Let’s try a thought exercise. Pretend for a moment that you are God on the day before Creation. What is going through your mind? Are you perhaps lonely and dreaming of what it would be like to have companions? If you had companions, what would they be like? What would they do? How would you interact with them? Where would they live? Would you be able to love them? Would they be able to love you?
God dreamed us up
Creation is an act of imagination, born out of a need. God needed something, and so God created it. Being God, he could create anything he imagined.
The pinnacle of God’s imagination was us. God dreamed us up. And in creating us in God’s image, God created in us that same ability to dream and imagine. I’m not sure, however, if we have always been good stewards of our gift of imagination. As a rule, we don’t trust our imagination, and we don’t use it very often. We speak about “imaginary” things as whimsical and even false.
Don’t waste your gift
An underused imagination can be a detriment to our spiritual growth and to our catechetical ministry. We have to teach the catechumens to imagine. Spiritual imagination is the only way they will come to know God. It is through imagination that we can see and touch physical objects and, through them, “see” God.
Try another thought exercise. Think of a large cube. From your vantage, you can only see two sides of it and the top. But you know it has six sides. You can imagine all the unseen sides, and you know they are there. Your imagination informs a reality you cannot literally see.
The Constitution on the Sacred Liturgy says that the sanctification of the catechumens (and all of us) happens through the use of “signs perceptible to the senses” (7). In other words, even though we cannot literally “see” the catechumens becoming holy, we know that they are because of the signs we can see. Because of visible signs—especially in the sacraments, but also in daily life—we can imagine that the Holy Spirit is acting in our lives.
We have to teach the catechumens to imagine. Spiritual imagination is the only way they will come to know God. It is through imagination that we can see and touch physical objects and, through them, “see” God.
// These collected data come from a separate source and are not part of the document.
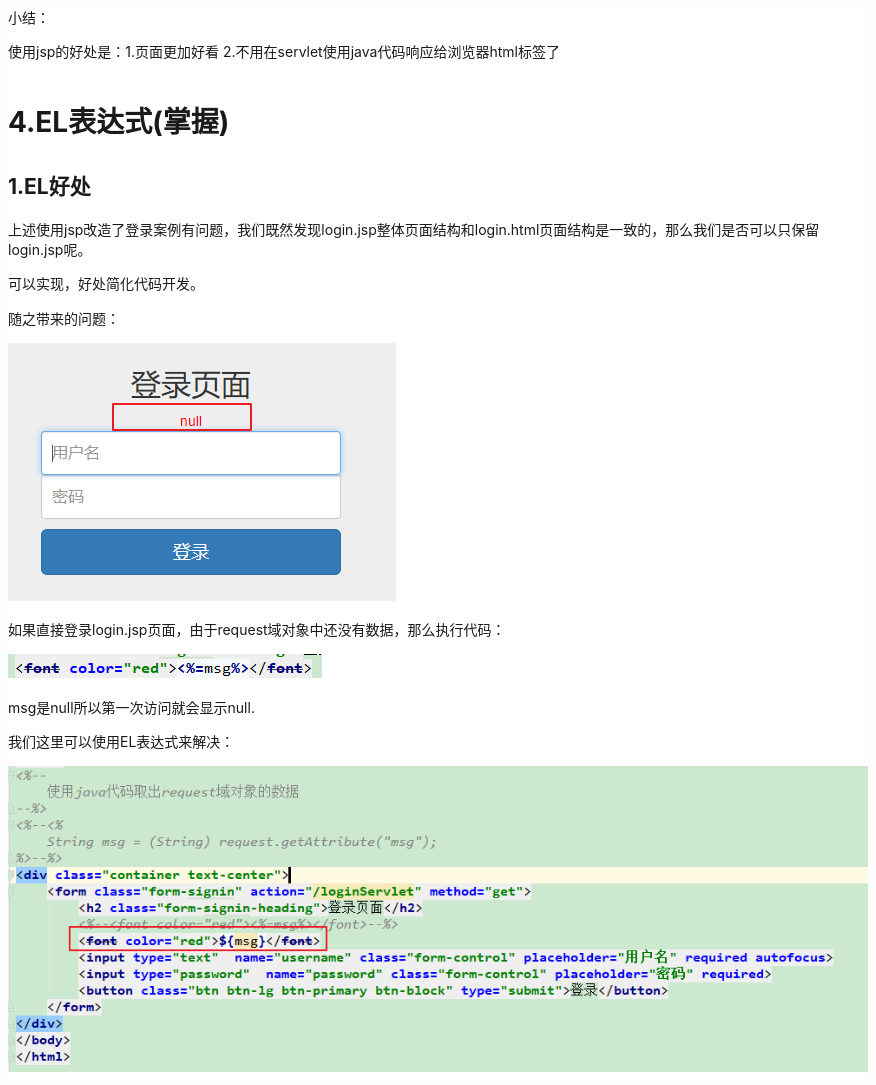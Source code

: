 

小结：

使用jsp的好处是：1.页面更加好看  2.不用在servlet使用java代码响应给浏览器html标签了



# 4.EL表达式(掌握)

## 1.EL好处

上述使用jsp改造了登录案例有问题，我们既然发现login.jsp整体页面结构和login.html页面结构是一致的，那么我们是否可以只保留login.jsp呢。

可以实现，好处简化代码开发。

随之带来的问题：

![image-20201122151854414](img/image-20201122151854414.png)

如果直接登录login.jsp页面，由于request域对象中还没有数据，那么执行代码：

![image-20201122152056909](img/image-20201122152056909.png)

msg是null所以第一次访问就会显示null.

我们这里可以使用EL表达式来解决：

![image-20201122152316667](img/image-20201122152316667.png)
Imagination in the RCIA process
Therefore, as catechists, we have to teach the inquirers and catechumens how to imagine. Every week, ask the inquirers or catechumens where they saw God in their life. Try to get them to identify concrete experiences and tell stories about things they actually saw or heard or touched. Ask them why they imagined that concrete thing was a sign of God in their lives. Make sure all the Catholics in the room also share how they imagined God in the past week. For folks who have never done this, it will be bumpy and awkward at first. Some people will even say they didn’t see God anywhere in the past week. Keep asking anyway. When the catechumens begin to realize you are going to start every meeting with, “Where did you see God this week?”, they will start watching for signs. At first, they may even make things up, just to satisfy you. That’s great! That’s an initial step in activating their imagination.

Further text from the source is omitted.